In the long‐term follow‐up of the individuals who participated in the Multiple Risk Factor Intervention Trial (MRFIT) (MRFIT Research Group, 1990) 20 the authors reported: “Two factors appear to have contributed to this more favorable mortality trend for the SI [special intervention] group: 1) a change in the diuretic treatment protocol for SI men about 5 years after randomization, which involved replacement of hydrochlorothiazide with chlorthalidone at a daily maximum dose of 50 mg; and 2) a favorable effect of intervention on nonfatal cardiovascular events during the trial years.” A retrospective cohort analysis of the MRFIT data comparing chlorthalidone with HCTZ, conducted by Dorsch and colleagues, 21 showed that patients treated with chlorthalidone (more than 2300 patients) had a 21% lower risk of CV events than those taking HCTZ (more than 4000 patients). The adjusted hazard ratio was 0.79 (CI, 0.68–0.92; P=.006). Chlorthalidone also produced significantly lower mean systolic BP, total cholesterol, and low‐density lipoprotein cholesterol than HCTZ. On the down side, the chlorthalidone group had lower potassium and higher uric acid levels than the HCTZ group. In an accompanying editorial, Flack and colleagues 22 stated: “...the retrospective observational cohort analysis of the Multiple Risk Factor Intervention Trial by Dorsch and colleagues adds to the growing body of evidence supporting the superiority of chlorthalidone over HCTZ as the preferred diuretic in the treatment of hypertension.”
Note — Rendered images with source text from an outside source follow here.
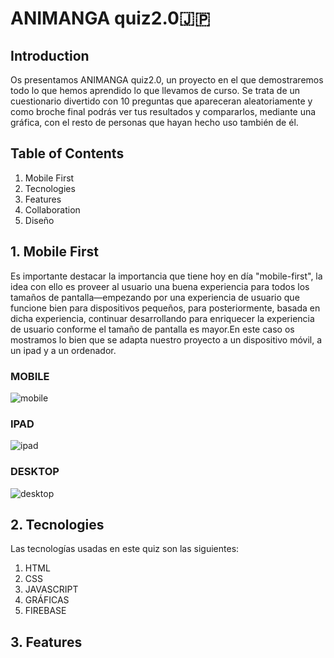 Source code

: # ANIMANGA quiz2.0🇯🇵

## Introduction
Os presentamos ANIMANGA quiz2.0, un proyecto en el que demostraremos todo lo que hemos aprendido lo que llevamos de curso. Se trata de un cuestionario divertido con 10 preguntas que apareceran aleatoriamente y como broche final podrás ver tus resultados y compararlos, mediante una gráfica, con el resto de personas que hayan hecho uso también de él.
## Table of Contents
1. Mobile First
2. Tecnologies
3. Features
4. Collaboration
5. Diseño

## 1. Mobile First

Es importante destacar la importancia que tiene hoy en día "mobile-first", la idea con ello es proveer al usuario una buena experiencia para todos los tamaños de pantalla—empezando por una experiencia de usuario que funcione bien para dispositivos pequeños, para posteriormente, basada en dicha experiencia, continuar desarrollando para enriquecer la experiencia de usuario conforme el tamaño de pantalla es mayor.En este caso os mostramos lo bien que se adapta nuestro proyecto a un dispositivo móvil, a un ipad y a un ordenador.

### MOBILE
![mobile](https://github.com/Gemagit/quiz2.0/assets/143506667/3e888ea9-e00d-406c-9b38-bc390955b284)

### IPAD
![ipad](https://github.com/Gemagit/quiz2.0/assets/143506667/c3de51bd-4fe1-4b35-bfc9-0ae6382fb6f5)

### DESKTOP
![desktop](https://github.com/Gemagit/quiz2.0/assets/143506667/fe591e99-7fec-42e1-bb75-18d2e3913682)

## 2. Tecnologies

Las tecnologías usadas en este quiz son las siguientes:
1. HTML
2. CSS
3. JAVASCRIPT
4. GRÁFICAS
5. FIREBASE


## 3. Features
This is not to say that chlorthalidone does not affect glycemic control or lower serum potassium levels like thiazide diuretics. It does. The clinical trials data, however, particularly of ALLHAT, that support the use of chlorthalidone as the diuretic of choice are compelling. Clinicians may reasonably prescribe other medications as first‐line treatment in patients with hypertension. However, if a diuretic is chosen, the best available evidence, from ALLHAT, favors chlorthalidone in most patients with uncomplicated hypertension. Also, chlorthalidone is a reasonable choice for use in combination with other agents for most patients who require more than one antihypertensive agent.

JNC 7 served a very useful purpose in collecting and codifying best practices for hypertension, but the one thing they got spectacularly wrong was to base their unrestrained zeal for “thiazide‐type diuretics” on ALLHAT when the diuretic in ALLHAT was nothing of the sort. Since then, HCTZ has become something of a habit, and old habits die hard. Aristotle put it best: “All human actions have one or more of these seven causes: chance, nature, compulsion, habit, reason, passion, and desire.” Let’s have less habit and more reason.